BEGIN Material for this exercise

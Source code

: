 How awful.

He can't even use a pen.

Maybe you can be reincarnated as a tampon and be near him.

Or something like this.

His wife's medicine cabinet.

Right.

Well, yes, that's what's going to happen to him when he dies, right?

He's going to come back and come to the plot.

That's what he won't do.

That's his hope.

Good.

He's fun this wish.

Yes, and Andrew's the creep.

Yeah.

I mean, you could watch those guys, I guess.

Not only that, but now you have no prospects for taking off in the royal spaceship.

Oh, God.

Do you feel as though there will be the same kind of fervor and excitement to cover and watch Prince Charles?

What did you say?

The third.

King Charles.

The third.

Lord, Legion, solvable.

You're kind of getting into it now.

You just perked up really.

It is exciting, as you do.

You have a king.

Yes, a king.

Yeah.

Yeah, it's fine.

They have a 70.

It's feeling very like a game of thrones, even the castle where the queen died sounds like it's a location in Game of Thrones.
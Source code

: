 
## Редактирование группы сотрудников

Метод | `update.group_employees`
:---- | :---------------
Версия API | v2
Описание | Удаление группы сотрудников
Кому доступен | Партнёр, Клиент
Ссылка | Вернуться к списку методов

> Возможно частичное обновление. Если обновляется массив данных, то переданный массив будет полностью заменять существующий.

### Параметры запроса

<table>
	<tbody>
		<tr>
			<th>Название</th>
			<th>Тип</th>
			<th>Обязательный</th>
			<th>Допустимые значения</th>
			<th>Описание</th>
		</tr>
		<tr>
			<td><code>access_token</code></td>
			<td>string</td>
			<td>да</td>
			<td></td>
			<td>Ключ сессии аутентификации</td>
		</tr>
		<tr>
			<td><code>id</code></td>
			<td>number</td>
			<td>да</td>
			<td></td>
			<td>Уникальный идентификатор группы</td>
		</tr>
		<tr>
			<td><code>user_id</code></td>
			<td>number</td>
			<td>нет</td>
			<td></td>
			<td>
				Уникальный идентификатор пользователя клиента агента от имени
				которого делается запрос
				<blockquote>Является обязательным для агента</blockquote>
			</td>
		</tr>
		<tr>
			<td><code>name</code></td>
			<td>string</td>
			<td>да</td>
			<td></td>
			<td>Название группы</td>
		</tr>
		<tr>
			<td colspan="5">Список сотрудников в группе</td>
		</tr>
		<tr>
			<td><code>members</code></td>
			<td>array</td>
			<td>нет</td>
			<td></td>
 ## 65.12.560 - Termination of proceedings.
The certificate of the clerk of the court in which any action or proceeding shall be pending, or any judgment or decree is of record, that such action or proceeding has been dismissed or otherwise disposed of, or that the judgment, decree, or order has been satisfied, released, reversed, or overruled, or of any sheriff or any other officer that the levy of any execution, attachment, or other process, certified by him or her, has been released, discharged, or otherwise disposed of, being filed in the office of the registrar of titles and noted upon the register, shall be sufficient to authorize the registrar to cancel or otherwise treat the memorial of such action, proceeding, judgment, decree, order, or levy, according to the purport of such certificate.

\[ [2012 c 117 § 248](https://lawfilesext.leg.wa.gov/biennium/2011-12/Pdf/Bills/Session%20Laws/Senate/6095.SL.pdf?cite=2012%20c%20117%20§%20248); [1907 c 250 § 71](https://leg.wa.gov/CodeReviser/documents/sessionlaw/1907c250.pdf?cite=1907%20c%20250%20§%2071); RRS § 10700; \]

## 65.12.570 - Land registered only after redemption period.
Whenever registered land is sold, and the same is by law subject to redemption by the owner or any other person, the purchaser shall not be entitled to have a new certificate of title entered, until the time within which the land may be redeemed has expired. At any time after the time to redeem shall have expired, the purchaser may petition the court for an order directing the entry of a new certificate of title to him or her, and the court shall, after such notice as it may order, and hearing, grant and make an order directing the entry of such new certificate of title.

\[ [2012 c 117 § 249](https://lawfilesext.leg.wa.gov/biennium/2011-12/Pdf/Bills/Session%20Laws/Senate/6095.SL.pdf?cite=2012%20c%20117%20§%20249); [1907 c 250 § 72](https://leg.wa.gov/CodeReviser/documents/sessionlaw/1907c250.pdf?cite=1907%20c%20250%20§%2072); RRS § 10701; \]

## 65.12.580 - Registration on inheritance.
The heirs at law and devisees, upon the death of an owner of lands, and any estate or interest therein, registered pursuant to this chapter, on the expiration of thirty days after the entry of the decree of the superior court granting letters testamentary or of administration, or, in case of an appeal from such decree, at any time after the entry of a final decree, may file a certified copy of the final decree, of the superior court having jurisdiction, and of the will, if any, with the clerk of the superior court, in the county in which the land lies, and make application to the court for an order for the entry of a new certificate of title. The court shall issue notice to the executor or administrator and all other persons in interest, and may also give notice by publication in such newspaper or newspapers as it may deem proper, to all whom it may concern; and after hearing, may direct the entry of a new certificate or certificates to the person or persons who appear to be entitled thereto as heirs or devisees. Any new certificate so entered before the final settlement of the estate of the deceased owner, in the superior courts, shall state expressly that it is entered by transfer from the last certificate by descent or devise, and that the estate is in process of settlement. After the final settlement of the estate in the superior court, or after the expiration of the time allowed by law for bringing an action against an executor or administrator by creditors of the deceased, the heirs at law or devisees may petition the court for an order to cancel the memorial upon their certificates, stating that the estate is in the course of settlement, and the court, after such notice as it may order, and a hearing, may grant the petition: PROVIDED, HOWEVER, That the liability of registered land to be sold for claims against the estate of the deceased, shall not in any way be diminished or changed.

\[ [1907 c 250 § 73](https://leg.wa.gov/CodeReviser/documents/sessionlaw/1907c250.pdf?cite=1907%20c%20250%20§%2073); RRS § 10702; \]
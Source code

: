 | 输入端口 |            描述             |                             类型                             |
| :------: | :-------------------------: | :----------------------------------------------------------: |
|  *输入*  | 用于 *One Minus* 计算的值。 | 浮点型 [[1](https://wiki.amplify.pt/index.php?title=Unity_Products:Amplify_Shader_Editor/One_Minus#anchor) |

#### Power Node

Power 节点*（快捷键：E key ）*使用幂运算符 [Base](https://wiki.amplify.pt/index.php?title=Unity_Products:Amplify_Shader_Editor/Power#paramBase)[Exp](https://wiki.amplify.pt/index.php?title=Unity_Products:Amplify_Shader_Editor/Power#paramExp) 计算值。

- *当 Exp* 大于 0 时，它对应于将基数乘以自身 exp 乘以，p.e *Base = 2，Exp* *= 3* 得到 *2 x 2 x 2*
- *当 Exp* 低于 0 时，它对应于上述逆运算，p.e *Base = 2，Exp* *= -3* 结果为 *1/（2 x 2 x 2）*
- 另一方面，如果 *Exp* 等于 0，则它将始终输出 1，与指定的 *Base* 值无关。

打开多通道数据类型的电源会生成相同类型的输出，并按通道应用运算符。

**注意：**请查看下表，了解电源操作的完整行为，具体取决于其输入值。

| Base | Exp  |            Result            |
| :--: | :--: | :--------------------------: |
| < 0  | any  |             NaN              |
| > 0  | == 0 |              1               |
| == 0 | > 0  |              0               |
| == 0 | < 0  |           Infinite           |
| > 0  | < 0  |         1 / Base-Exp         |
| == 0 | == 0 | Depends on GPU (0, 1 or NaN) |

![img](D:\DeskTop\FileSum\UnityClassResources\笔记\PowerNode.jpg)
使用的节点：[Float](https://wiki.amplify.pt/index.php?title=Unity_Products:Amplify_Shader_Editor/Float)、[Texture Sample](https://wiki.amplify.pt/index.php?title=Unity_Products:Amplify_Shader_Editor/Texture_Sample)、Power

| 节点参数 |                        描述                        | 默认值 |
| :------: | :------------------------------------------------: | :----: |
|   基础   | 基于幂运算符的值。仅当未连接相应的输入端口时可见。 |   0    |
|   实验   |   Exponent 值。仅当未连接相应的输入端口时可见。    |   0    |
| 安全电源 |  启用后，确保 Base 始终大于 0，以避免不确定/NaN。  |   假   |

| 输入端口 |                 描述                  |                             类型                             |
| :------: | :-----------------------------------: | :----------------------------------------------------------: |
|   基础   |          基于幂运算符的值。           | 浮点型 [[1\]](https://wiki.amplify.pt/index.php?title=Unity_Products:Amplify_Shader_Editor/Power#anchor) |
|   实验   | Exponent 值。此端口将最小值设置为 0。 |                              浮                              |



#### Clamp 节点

END Material for this exercise

- [Task objective]: Look above for the line that contains "## 65.12.570 - Land". Starting there, transcribe every line exactly until you have copied the line that contains "RRS § 10701; \]".

- [Result of this exercise]:
## 65.12.570 - Land registered only after redemption period.
Whenever registered land is sold, and the same is by law subject to redemption by the owner or any other person, the purchaser shall not be entitled to have a new certificate of title entered, until the time within which the land may be redeemed has expired. At any time after the time to redeem shall have expired, the purchaser may petition the court for an order directing the entry of a new certificate of title to him or her, and the court shall, after such notice as it may order, and hearing, grant and make an order directing the entry of such new certificate of title.

\[ [2012 c 117 § 249](https://lawfilesext.leg.wa.gov/biennium/2011-12/Pdf/Bills/Session%20Laws/Senate/6095.SL.pdf?cite=2012%20c%20117%20§%20249); [1907 c 250 § 72](https://leg.wa.gov/CodeReviser/documents/sessionlaw/1907c250.pdf?cite=1907%20c%20250%20§%2072); RRS § 10701; \]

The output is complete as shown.